Exercise:
Your answer must be one number: the count of lines below that include "encryption".

Records for the exercise:
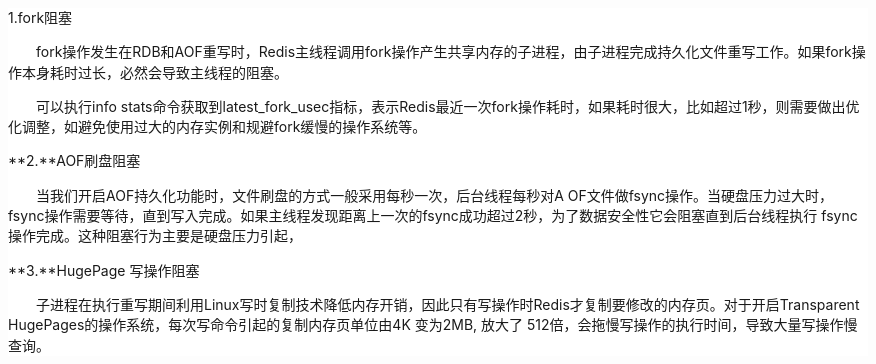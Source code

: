 1.fork阻塞

　　fork操作发生在RDB和AOF重写时，Redis主线程调用fork操作产生共享内存的子进程，由子进程完成持久化文件重写工作。如果fork操作本身耗时过长，必然会导致主线程的阻塞。

　　可以执行info stats命令获取到latest_fork_usec指标，表示Redis最近一次fork操作耗时，如果耗时很大，比如超过1秒，则需要做出优化调整，如避免使用过大的内存实例和规避fork缓慢的操作系统等。

**2.**AOF刷盘阻塞

　　当我们开启AOF持久化功能时，文件刷盘的方式一般采用每秒一次，后台线程每秒对A OF文件做fsync操作。当硬盘压力过大时，fsync操作需要等待，直到写入完成。如果主线程发现距离上一次的fsync成功超过2秒，为了数据安全性它会阻塞直到后台线程执行 fsync操作完成。这种阻塞行为主要是硬盘压力引起，

**3.**HugePage 写操作阻塞

　　子进程在执行重写期间利用Linux写时复制技术降低内存开销，因此只有写操作时Redis才复制要修改的内存页。对于开启Transparent HugePages的操作系统，每次写命令引起的复制内存页单位由4K 变为2MB, 放大了 512倍，会拖慢写操作的执行时间，导致大量写操作慢查询。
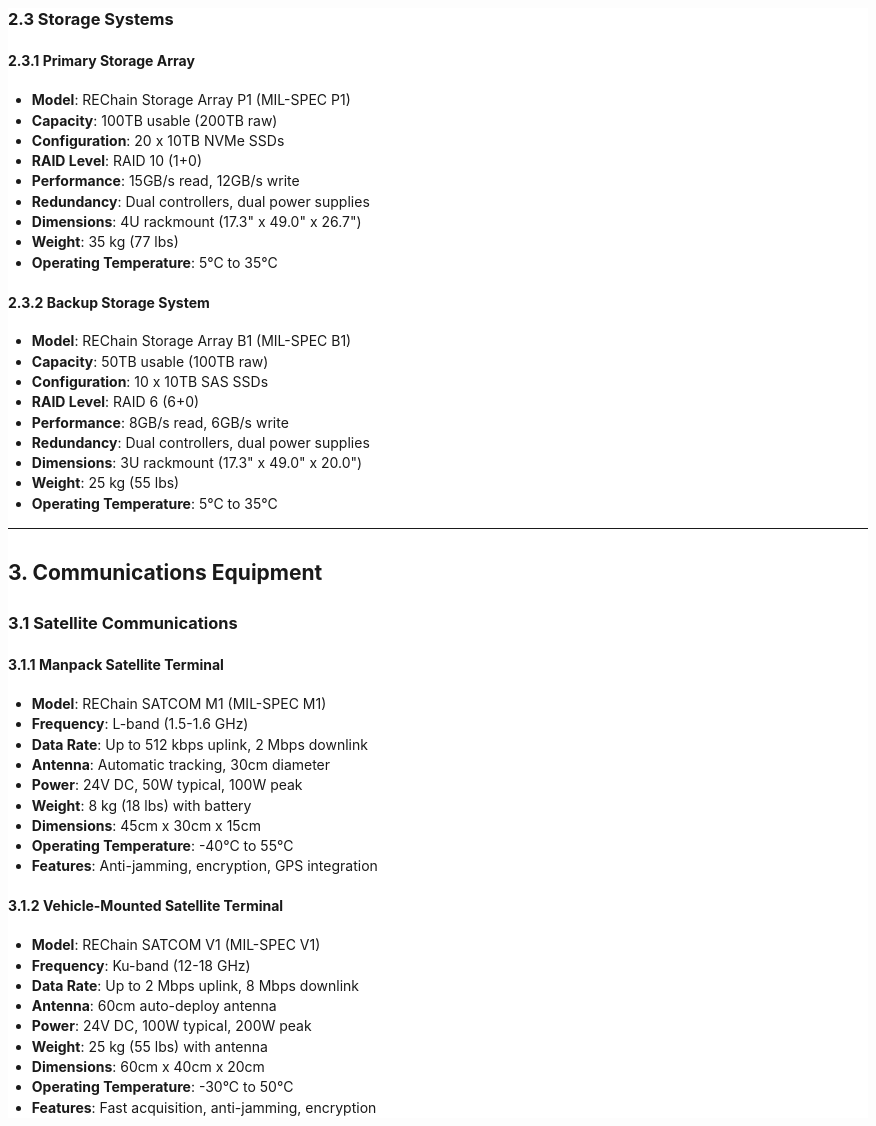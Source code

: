 ### 2.3 Storage Systems

#### 2.3.1 Primary Storage Array
- **Model**: REChain Storage Array P1 (MIL-SPEC P1)
- **Capacity**: 100TB usable (200TB raw)
- **Configuration**: 20 x 10TB NVMe SSDs
- **RAID Level**: RAID 10 (1+0)
- **Performance**: 15GB/s read, 12GB/s write
- **Redundancy**: Dual controllers, dual power supplies
- **Dimensions**: 4U rackmount (17.3" x 49.0" x 26.7")
- **Weight**: 35 kg (77 lbs)
- **Operating Temperature**: 5°C to 35°C

#### 2.3.2 Backup Storage System
- **Model**: REChain Storage Array B1 (MIL-SPEC B1)
- **Capacity**: 50TB usable (100TB raw)
- **Configuration**: 10 x 10TB SAS SSDs
- **RAID Level**: RAID 6 (6+0)
- **Performance**: 8GB/s read, 6GB/s write
- **Redundancy**: Dual controllers, dual power supplies
- **Dimensions**: 3U rackmount (17.3" x 49.0" x 20.0")
- **Weight**: 25 kg (55 lbs)
- **Operating Temperature**: 5°C to 35°C

---

## 3. Communications Equipment

### 3.1 Satellite Communications

#### 3.1.1 Manpack Satellite Terminal
- **Model**: REChain SATCOM M1 (MIL-SPEC M1)
- **Frequency**: L-band (1.5-1.6 GHz)
- **Data Rate**: Up to 512 kbps uplink, 2 Mbps downlink
- **Antenna**: Automatic tracking, 30cm diameter
- **Power**: 24V DC, 50W typical, 100W peak
- **Weight**: 8 kg (18 lbs) with battery
- **Dimensions**: 45cm x 30cm x 15cm
- **Operating Temperature**: -40°C to 55°C
- **Features**: Anti-jamming, encryption, GPS integration

#### 3.1.2 Vehicle-Mounted Satellite Terminal
- **Model**: REChain SATCOM V1 (MIL-SPEC V1)
- **Frequency**: Ku-band (12-18 GHz)
- **Data Rate**: Up to 2 Mbps uplink, 8 Mbps downlink
- **Antenna**: 60cm auto-deploy antenna
- **Power**: 24V DC, 100W typical, 200W peak
- **Weight**: 25 kg (55 lbs) with antenna
- **Dimensions**: 60cm x 40cm x 20cm
- **Operating Temperature**: -30°C to 50°C
- **Features**: Fast acquisition, anti-jamming, encryption
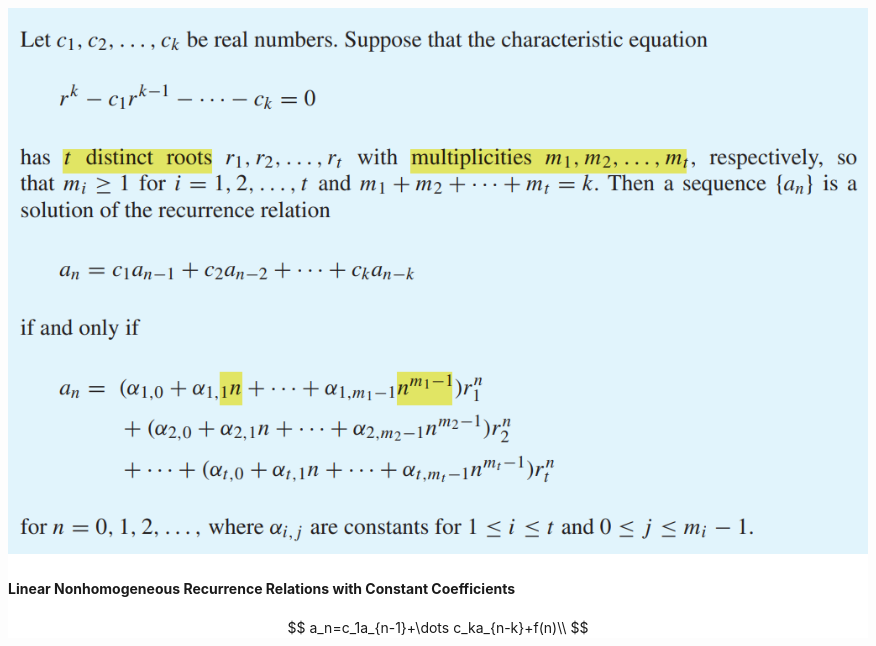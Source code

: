 ![468d55839451e561ea5e3450564a1c0c.png](../../_resources/468d55839451e561ea5e3450564a1c0c.png)



#### Linear Nonhomogeneous Recurrence Relations with Constant Coefficients



















$$
a_n=c_1a_{n-1}+\dots c_ka_{n-k}+f(n)\\
$$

Answer below:
2